Dybala non viene schierato nella serata dell'anno sociale in cui sarebbe più utile.
Scelta ponderata? Farlo riflettere sul grado di personale indispensabilità? Vengono schierati alti e robusti granatieri - De Ligt, Morata, Vlahovic - dove i gialli sottomarini si muovono agilmente e silurano, infine, la lenta corazzata bianconera.
Non ne basta l'artiglieria: un conto tiri insidiosi, altro balistica poco meno che di direzione centrale, facilmente ottusa dal portiere Rulli.
Merito di Allegri? Aver saputo organizzare una compagine non voluta da lui. Demerito? Non sfruttare l'ampiezza del patrimonio calcistico da lui diretto, osando poco e affidandosi sul "sicuro", così "sicuro" da apparire a volte quasi banale.
E' un allenatore dialettico, non il Mourinho plenipotenziario dei tempi dell'Inter. Ma anche che difende bene il proprio punto. Abile gestore di alibi. Non ammetterebbe di aver sbagliato. Gestisce la Juve del dopo Del Piero e ha la sventura di non usufruire dei servigi di un calciatore che ha consentito per tanti anni un risparmio-investimento senza il quale non staremmo oggi a parlare. Senza le cifre astronomiche recenti, la Juve di Del Piero vince tutto. In modiche quantità, ma tutto ciò che c'è in palio. Non gli viene assegnato il Pallone d' Oro perché ne viene risparmiata una quantità per l'apoteosi dei successivi Messi e Ronaldo.
Ma i risultati parlano chiaro. E' la Juve del terzetto Moggi-Giraudo-Bettega. Quest'ultimo potrebbe essere l'erede di Boniperti, ma si trova coinvolto nella sorte di chi ha già diretto altre squadre di cartello. Termina una delle migliori Juventus della propria storia. Le successive non toccano, relativamente al campo europeo, i vertici di quella già detta. Hanno bisogno di grossi investimenti per assomigliargli. Raggiungono due finali di Champions in cui perdono con poche scusanti.

Ed eccoci ad oggi, Torna il livornese. Una squadra preconfezionata e un tecnico ora impelagato e costretto da gerarchie molto più rigide di quelle già a lui note, da ragioni economiche più stringenti, da una squadra in cui il divario è troppo ampio tra l'esigenza di ricostruzione e quella di non perdere il treno dei risultati. Un movimento costituito da processi antitetici.
Il tecnico riesce a riorganizzarsi, a raggiungere una buona posizione di classifica nonostante una partenza stentata ma forse sottovaluta, in Spagna, l'insidia rappresentata da quel Parejo troppo solo, che segna e pareggia fin troppo facilmente i conti tra Villarreal e Juventus, dopo essere stata esaltata, quest'ultima, dal goal lampo del recentemente acquisito topo scorer Vlahovic.

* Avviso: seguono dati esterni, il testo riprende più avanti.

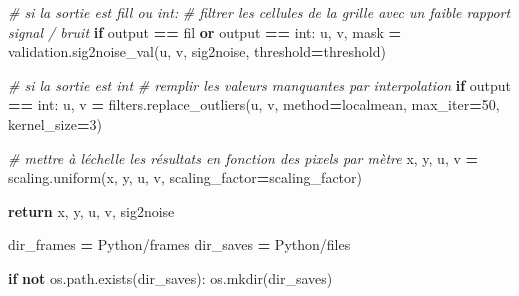 \documentclass[
]{article}
\newenvironment{Shaded}{\begin{snugshade}}{\end{snugshade}}
\newcommand{\CommentTok}[1]{\textcolor[rgb]{0.56,0.35,0.01}{\textit{#1}}}
\newcommand{\ControlFlowTok}[1]{\textcolor[rgb]{0.13,0.29,0.53}{\textbf{#1}}}
\newcommand{\DecValTok}[1]{\textcolor[rgb]{0.00,0.00,0.81}{#1}}
\newcommand{\KeywordTok}[1]{\textcolor[rgb]{0.13,0.29,0.53}{\textbf{#1}}}
\newcommand{\NormalTok}[1]{#1}
\newcommand{\OperatorTok}[1]{\textcolor[rgb]{0.81,0.36,0.00}{\textbf{#1}}}
\newcommand{\StringTok}[1]{\textcolor[rgb]{0.31,0.60,0.02}{#1}}
\begin{document}
\begin{Shaded}
\begin{Highlighting}[]
    \CommentTok{\# si la sortie est \textquotesingle{}fill\textquotesingle{} ou \textquotesingle{}int\textquotesingle{}:}
    \CommentTok{\# filtrer les cellules de la grille avec un faible rapport signal / bruit}
    \ControlFlowTok{if}\NormalTok{ output }\OperatorTok{==} \StringTok{\textquotesingle{}fil\textquotesingle{}} \KeywordTok{or}\NormalTok{  output }\OperatorTok{==} \StringTok{\textquotesingle{}int\textquotesingle{}}\NormalTok{:}
\NormalTok{        u, v, mask }\OperatorTok{=}\NormalTok{ validation.sig2noise\_val(u,}
\NormalTok{                                              v,}
\NormalTok{                                              sig2noise,}
\NormalTok{                                              threshold}\OperatorTok{=}\NormalTok{threshold)}

    \CommentTok{\# si la sortie est \textquotesingle{}int\textquotesingle{}}
    \CommentTok{\# remplir les valeurs manquantes par interpolation}
    \ControlFlowTok{if}\NormalTok{ output }\OperatorTok{==} \StringTok{\textquotesingle{}int\textquotesingle{}}\NormalTok{:}
\NormalTok{        u, v }\OperatorTok{=}\NormalTok{ filters.replace\_outliers(u,}
\NormalTok{                                        v,}
\NormalTok{                                        method}\OperatorTok{=}\StringTok{\textquotesingle{}localmean\textquotesingle{}}\NormalTok{,}
\NormalTok{                                        max\_iter}\OperatorTok{=}\DecValTok{50}\NormalTok{,}
\NormalTok{                                        kernel\_size}\OperatorTok{=}\DecValTok{3}\NormalTok{)}

    \CommentTok{\# mettre à l\textquotesingle{}échelle les résultats en fonction des pixels par mètre}
\NormalTok{    x, y, u, v }\OperatorTok{=}\NormalTok{ scaling.uniform(x,}
\NormalTok{                                 y,}
\NormalTok{                                 u,}
\NormalTok{                                 v,}
\NormalTok{                                 scaling\_factor}\OperatorTok{=}\NormalTok{scaling\_factor)}

    \ControlFlowTok{return}\NormalTok{ x, y, u, v, sig2noise}
\end{Highlighting}
\end{Shaded}

\begin{Shaded}
\begin{Highlighting}[]
\NormalTok{dir\_frames }\OperatorTok{=} \StringTok{\textquotesingle{}Python/frames\textquotesingle{}}
\NormalTok{dir\_saves }\OperatorTok{=} \StringTok{\textquotesingle{}Python/files\textquotesingle{}}

\ControlFlowTok{if} \KeywordTok{not}\NormalTok{ os.path.exists(dir\_saves):}
\NormalTok{    os.mkdir(dir\_saves)}
\end{Highlighting}
\end{Shaded}
\end{document}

Non cambia il discorso tattico al ritorno, peana di eultanza per i frequenti tiri a rete bianconeri che, però, col passare del tempo non riescono a gonfiarla. E quando si dura così, segnali sinistri aleggiano sul campo. Si avverano quando, verso il finale di partita, all' ampia manovra dei locali si sovrappone la ficcante e agile reazione dei gialli spagnoli: in area, l' irreparabile.
Questione di un ritardo di frazione di secondo. La difesa rivela ancora i propri limiti sul secondo e inaspettato goal degli avversari. Più volte viene notata, nell'uno contro uno, la palese difficoltà dei bianconeri nel contenere calciatori che pure non si chiamano Messi, Ronaldo, M'Bappè. Chiacchiere, rumors, campagne acquisti eclatanti vengono annichilite, nel giro di pochi minuti, da calciatori di nemmeno troppa risonanza.